*** Begin section ***

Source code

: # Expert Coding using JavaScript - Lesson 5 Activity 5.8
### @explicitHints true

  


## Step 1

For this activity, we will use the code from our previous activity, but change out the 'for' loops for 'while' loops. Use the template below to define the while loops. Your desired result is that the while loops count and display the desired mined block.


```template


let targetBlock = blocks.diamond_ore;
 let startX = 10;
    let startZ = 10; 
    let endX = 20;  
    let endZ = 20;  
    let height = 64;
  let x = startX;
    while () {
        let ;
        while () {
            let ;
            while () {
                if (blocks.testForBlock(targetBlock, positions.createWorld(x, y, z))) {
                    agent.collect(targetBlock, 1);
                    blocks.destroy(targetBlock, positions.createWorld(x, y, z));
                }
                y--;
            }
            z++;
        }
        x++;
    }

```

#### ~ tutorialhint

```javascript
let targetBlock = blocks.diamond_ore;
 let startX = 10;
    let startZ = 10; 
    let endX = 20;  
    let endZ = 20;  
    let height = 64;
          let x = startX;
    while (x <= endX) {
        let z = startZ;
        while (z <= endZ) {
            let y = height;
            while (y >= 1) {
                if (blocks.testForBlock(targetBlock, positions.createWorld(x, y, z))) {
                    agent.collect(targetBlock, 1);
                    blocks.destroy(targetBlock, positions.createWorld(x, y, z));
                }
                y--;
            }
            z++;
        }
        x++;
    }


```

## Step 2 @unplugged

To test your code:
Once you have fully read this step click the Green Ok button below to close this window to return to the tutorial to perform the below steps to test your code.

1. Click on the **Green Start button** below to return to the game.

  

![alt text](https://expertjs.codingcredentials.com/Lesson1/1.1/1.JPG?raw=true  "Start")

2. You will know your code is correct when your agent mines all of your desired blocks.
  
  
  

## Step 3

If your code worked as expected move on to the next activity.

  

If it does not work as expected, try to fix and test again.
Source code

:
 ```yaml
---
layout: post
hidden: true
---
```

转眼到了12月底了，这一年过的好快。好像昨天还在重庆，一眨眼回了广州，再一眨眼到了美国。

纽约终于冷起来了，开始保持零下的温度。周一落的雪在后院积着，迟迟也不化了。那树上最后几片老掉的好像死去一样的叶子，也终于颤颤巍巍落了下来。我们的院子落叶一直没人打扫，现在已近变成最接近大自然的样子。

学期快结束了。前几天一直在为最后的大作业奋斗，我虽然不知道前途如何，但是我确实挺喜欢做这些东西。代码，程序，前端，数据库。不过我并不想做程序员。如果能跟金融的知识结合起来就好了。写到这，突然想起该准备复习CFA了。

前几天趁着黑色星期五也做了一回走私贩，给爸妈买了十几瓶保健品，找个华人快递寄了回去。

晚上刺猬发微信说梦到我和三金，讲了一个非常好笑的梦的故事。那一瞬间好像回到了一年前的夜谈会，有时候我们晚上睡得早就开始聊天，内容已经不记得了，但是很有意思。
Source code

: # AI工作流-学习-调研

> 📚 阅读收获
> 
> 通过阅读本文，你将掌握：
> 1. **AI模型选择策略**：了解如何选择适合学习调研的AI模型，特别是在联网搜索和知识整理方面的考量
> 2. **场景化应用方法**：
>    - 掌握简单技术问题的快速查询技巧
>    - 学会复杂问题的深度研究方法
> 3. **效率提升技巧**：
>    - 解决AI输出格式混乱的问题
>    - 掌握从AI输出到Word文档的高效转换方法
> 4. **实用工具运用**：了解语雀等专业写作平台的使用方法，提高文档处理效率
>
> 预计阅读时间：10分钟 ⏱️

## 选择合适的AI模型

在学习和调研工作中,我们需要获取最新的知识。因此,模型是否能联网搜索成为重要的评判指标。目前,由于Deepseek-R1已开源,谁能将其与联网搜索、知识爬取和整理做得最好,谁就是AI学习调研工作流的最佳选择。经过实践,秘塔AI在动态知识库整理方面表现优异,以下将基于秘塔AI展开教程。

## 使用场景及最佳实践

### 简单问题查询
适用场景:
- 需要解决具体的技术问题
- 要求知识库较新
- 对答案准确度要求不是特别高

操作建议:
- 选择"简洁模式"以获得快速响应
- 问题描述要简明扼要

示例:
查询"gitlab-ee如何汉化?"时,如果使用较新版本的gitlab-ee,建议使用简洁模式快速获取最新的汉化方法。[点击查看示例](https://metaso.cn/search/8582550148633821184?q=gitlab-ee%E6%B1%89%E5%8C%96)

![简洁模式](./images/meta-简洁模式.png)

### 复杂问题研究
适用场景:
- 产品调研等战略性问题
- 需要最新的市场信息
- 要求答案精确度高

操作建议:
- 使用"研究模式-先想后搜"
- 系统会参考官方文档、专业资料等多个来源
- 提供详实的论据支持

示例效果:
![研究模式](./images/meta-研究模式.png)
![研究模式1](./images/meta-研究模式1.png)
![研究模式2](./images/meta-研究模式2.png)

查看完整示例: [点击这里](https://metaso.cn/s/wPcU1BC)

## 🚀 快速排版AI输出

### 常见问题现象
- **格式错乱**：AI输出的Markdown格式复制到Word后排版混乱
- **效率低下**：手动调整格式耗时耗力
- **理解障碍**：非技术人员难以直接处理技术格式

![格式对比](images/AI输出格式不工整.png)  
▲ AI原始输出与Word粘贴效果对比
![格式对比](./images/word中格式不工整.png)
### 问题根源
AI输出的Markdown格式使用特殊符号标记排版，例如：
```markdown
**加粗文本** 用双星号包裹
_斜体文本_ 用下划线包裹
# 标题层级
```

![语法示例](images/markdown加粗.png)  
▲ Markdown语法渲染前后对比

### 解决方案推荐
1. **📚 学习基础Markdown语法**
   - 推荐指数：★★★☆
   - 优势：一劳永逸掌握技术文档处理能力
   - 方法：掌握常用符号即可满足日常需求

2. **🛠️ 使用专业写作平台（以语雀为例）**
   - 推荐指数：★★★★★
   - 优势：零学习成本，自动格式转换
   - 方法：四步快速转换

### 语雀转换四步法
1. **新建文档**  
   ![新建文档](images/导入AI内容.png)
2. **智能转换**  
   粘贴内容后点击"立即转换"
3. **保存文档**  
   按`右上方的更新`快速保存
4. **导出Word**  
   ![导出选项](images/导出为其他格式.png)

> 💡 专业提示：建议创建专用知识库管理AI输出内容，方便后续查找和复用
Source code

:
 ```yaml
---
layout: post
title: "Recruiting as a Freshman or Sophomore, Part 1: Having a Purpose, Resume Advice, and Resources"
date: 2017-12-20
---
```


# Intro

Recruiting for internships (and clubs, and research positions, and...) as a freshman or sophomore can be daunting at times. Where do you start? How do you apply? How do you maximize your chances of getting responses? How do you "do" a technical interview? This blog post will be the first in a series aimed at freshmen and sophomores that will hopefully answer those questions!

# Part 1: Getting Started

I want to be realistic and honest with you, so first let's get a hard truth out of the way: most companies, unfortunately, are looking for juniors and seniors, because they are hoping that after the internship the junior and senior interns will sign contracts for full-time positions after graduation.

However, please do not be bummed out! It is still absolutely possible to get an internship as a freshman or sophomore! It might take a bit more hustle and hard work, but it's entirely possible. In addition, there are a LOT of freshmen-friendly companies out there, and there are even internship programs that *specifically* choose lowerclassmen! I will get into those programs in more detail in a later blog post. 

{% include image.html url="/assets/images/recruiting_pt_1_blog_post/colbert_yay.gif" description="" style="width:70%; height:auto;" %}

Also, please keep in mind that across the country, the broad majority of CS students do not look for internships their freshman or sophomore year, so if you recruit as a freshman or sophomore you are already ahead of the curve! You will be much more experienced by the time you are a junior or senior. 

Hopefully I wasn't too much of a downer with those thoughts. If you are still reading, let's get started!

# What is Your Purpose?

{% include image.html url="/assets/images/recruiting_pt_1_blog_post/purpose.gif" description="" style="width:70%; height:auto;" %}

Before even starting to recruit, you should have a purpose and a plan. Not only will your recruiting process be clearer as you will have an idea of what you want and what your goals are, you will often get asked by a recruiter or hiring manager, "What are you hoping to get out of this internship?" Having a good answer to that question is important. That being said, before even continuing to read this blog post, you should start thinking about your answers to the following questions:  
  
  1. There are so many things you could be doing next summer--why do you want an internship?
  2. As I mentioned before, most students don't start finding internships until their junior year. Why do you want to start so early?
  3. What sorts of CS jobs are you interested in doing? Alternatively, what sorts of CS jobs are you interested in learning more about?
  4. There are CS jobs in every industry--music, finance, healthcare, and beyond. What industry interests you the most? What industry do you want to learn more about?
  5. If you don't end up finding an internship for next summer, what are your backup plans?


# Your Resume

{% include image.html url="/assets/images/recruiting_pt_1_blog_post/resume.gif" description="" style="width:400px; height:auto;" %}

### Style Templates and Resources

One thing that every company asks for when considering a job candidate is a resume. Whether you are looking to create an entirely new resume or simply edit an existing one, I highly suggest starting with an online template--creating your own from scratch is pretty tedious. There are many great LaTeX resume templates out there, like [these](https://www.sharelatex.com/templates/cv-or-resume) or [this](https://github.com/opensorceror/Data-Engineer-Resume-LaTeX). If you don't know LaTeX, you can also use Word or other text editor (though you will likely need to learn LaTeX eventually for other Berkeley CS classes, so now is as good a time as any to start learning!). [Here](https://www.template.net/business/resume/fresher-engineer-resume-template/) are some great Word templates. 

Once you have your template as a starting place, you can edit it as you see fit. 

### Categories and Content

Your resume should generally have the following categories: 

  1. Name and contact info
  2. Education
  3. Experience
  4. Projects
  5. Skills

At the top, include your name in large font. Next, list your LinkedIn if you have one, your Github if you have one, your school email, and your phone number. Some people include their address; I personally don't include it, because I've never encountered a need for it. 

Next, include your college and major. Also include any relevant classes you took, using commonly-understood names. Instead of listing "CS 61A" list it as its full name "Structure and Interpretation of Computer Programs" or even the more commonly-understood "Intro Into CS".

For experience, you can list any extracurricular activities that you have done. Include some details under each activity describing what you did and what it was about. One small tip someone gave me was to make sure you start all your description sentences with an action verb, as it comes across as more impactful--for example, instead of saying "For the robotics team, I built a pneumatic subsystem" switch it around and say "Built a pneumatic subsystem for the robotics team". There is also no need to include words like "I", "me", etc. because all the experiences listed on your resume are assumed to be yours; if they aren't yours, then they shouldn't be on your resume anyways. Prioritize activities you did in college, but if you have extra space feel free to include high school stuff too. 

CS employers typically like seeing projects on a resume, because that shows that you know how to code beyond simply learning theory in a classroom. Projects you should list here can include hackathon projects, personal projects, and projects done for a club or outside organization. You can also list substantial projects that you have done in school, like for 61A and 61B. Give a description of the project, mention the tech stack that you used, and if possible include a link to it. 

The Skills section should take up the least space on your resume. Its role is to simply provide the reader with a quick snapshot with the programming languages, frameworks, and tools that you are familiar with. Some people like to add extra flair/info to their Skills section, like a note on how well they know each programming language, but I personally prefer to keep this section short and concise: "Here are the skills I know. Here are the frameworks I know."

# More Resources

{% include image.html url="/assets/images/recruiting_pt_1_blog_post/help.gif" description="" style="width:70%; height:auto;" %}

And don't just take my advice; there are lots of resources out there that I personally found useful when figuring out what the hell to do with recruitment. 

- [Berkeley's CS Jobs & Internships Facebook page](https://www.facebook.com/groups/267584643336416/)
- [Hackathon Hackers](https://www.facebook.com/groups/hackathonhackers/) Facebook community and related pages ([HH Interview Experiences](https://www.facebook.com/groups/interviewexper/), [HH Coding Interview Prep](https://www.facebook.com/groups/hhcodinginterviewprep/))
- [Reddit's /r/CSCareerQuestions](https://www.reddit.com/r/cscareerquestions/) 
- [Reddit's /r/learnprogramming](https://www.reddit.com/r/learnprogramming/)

*** End section ***

Whenever the word "much" appears in a line of the listing, copy out that line.

▶ _Result for this exercise_
Also, please keep in mind that across the country, the broad majority of CS students do not look for internships their freshman or sophomore year, so if you recruit as a freshman or sophomore you are already ahead of the curve! You will be much more experienced by the time you are a junior or senior. 
Hopefully I wasn't too much of a downer with those thoughts. If you are still reading, let's get started!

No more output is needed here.